Note that since the value contains the sheet name, this sheet becomes the default sheet.

You can set read area in the sheet

$sheet = $excel->getSheet('Demo1')->setReadArea('Headers');
$cells = $sheet->readCells();

But if you try to use this name on another sheet, you will get an error

$sheet = $excel->getSheet('Demo2')->setReadArea('Headers');
// Exception: Wrong address or range "Values"

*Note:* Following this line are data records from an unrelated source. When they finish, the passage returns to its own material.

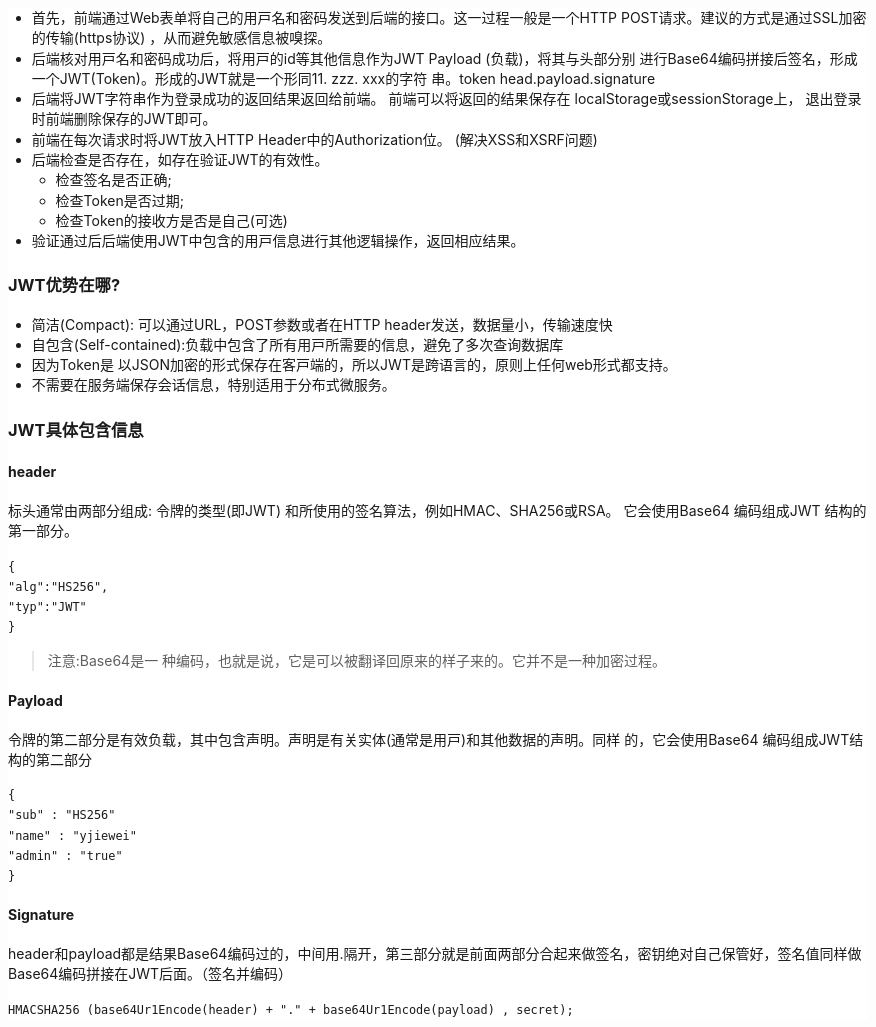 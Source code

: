 * ⾸先，前端通过Web表单将⾃⼰的⽤⼾名和密码发送到后端的接⼝。这⼀过程⼀般是⼀个HTTP
  POST请求。建议的⽅式是通过SSL加密的传输(https协议) ，从⽽避免敏感信息被嗅探。
* 后端核对⽤⼾名和密码成功后，将⽤⼾的id等其他信息作为JWT Payload (负载)，将其与头部分别
  进⾏Base64编码拼接后签名，形成⼀个JWT(Token)。形成的JWT就是⼀个形同11. zzz. xxx的字符
  串。token head.payload.signature
* 后端将JWT字符串作为登录成功的返回结果返回给前端。 前端可以将返回的结果保存在
  localStorage或sessionStorage上， 退出登录时前端删除保存的JWT即可。
* 前端在每次请求时将JWT放⼊HTTP Header中的Authorization位。 (解决XSS和XSRF问题)
* 后端检查是否存在，如存在验证JWT的有效性。
  * 检查签名是否正确;
  * 检查Token是否过期;
  * 检查Token的接收⽅是否是⾃⼰(可选)
* 验证通过后后端使⽤JWT中包含的⽤⼾信息进⾏其他逻辑操作，返回相应结果。

### JWT优势在哪?

* 简洁(Compact): 可以通过URL，POST参数或者在HTTP header发送，数据量⼩，传输速度快
* ⾃包含(Self-contained):负载中包含了所有⽤⼾所需要的信息，避免了多次查询数据库
* 因为Token是 以JSON加密的形式保存在客⼾端的，所以JWT是跨语⾔的，原则上任何web形式都⽀持。
* 不需要在服务端保存会话信息，特别适⽤于分布式微服务。

### JWT具体包含信息

#### header

标头通常由两部分组成: 令牌的类型(即JWT) 和所使⽤的签名算法，例如HMAC、SHA256或RSA。 它会使⽤Base64 编码组成JWT 结构的第⼀部分。

```
{
"alg":"HS256",
"typ":"JWT"
}
```

> 注意:Base64是⼀ 种编码，也就是说，它是可以被翻译回原来的样⼦来的。它并不是⼀种加密过程。

#### Payload

令牌的第⼆部分是有效负载，其中包含声明。声明是有关实体(通常是⽤⼾)和其他数据的声明。同样
的，它会使⽤Base64 编码组成JWT结构的第⼆部分

```
{
"sub" : "HS256"
"name" : "yjiewei"
"admin" : "true"
}
```

#### Signature

header和payload都是结果Base64编码过的，中间⽤.隔开，第三部分就是前⾯两部分合起来做签名，密钥绝对⾃⼰保管好，签名值同样做Base64编码拼接在JWT后⾯。（签名并编码）

```
HMACSHA256 (base64Ur1Encode(header) + "." + base64Ur1Encode(payload) , secret);
```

If necessary, you can fully control the reading process using the method readSheetCallback() with callback-function

use \avadim\FastExcelReader\Excel;

$excel = Excel::open($file);

/**
 * A callback function that gets the value of each cell 
 *
 * @param int $row Row number
 * @param string $col Column char
 * @param mixed $val Cell value
 *
 * @return bool
 */
function readCellCallback($row, $col, $val)
{
    // Function implementation

    // if the function returns true then data reading is interrupted  
    return false;
}

$excel->readCallback('readCellCallback');

Date Formatter

By default, all datetime values returns as timestamp. But you can change this behavior using dateFormatter()

demo date

$excel = Excel::open($file);
$sheet = $excel->sheet()->setReadArea('B5:D7');
$cells = $sheet->readCells();
echo $cells['C5']; // -2205187200

// If argument TRUE is passed, then all dates will be formatted as specified in cell styles
// IMPORTANT! The datetime format depends on the locale
$excel->dateFormatter(true);
$cells = $sheet->readCells();
echo $cells['C5']; // '14.02.1900'

// You can specify date format pattern
$excel->dateFormatter('Y-m-d');
$cells = $sheet->readCells();
echo $cells['C5']; // '1900-02-14'

// set date formatter function
$excel->dateFormatter(fn($value) => gmdate('m/d/Y', $value));
$cells = $sheet->readCells();
echo $cells['C5']; // '02/14/1900'

// returns DateTime instance
$excel->dateFormatter(fn($value) => (new \DateTime())->setTimestamp($value));
$cells = $sheet->readCells();
echo get_class($cells['C5']); // 'DateTime'

// custom manipulations with datetime values
$excel->dateFormatter(function($value, $format, $styleIdx) use($excel) {
    // get Excel format of the cell, e.g. '[$-F400]h:mm:ss\ AM/PM'
    $excelFormat = $excel->getFormatPattern($styleIdx);

    // get format converted for use in php functions date(), gmdate(), etc
    // for example the Excel pattern above would be converted to 'g:i:s A'
    $phpFormat = $excel->getDateFormatPattern($styleIdx);
    
    // and if you need you can get value of numFmtId for this cell
    $style = $excel->getCompleteStyleByIdx($styleIdx, true);
    $numFmtId = $style['format-num-id'];
    
    // do something and write to $result
    $result = gmdate($phpFormat, $value);

    return $result;
});

Images functions

// Returns count images on all sheets
$excel->countImages();

// Returns count images on sheet
$sheet->countImages();

// Returns image list of sheet
$sheet->getImageList();

// Returns image list of specified row
$sheet->getImageListByRow($rowNumber);

// Returns TRUE if the specified cell has an image
$sheet->hasImage($cellAddress);

// Returns mime type of image in the specified cell (or NULL)
$sheet->getImageMimeType($cellAddress);

// Returns inner name of image in the specified cell (or NULL)
$sheet->getImageName($cellAddress);

// Returns an image from the cell as a blob (if exists) or NULL
$sheet->getImageBlob($cellAddress);

// Writes an image from the cell to the specified filename
$sheet->saveImage($cellAddress, $fullFilenamePath);

// Writes an image from the cell to the specified directory
$sheet->saveImageTo($cellAddress, $fullDirectoryPath);

Cell value types

The library tries to determine the types of cell values, and in most cases it does it right. Therefore, you get numeric or string values. Date values are returned as a timestamp by default. But you can change this behavior by setting the date format (see the formatting options for the date() php function).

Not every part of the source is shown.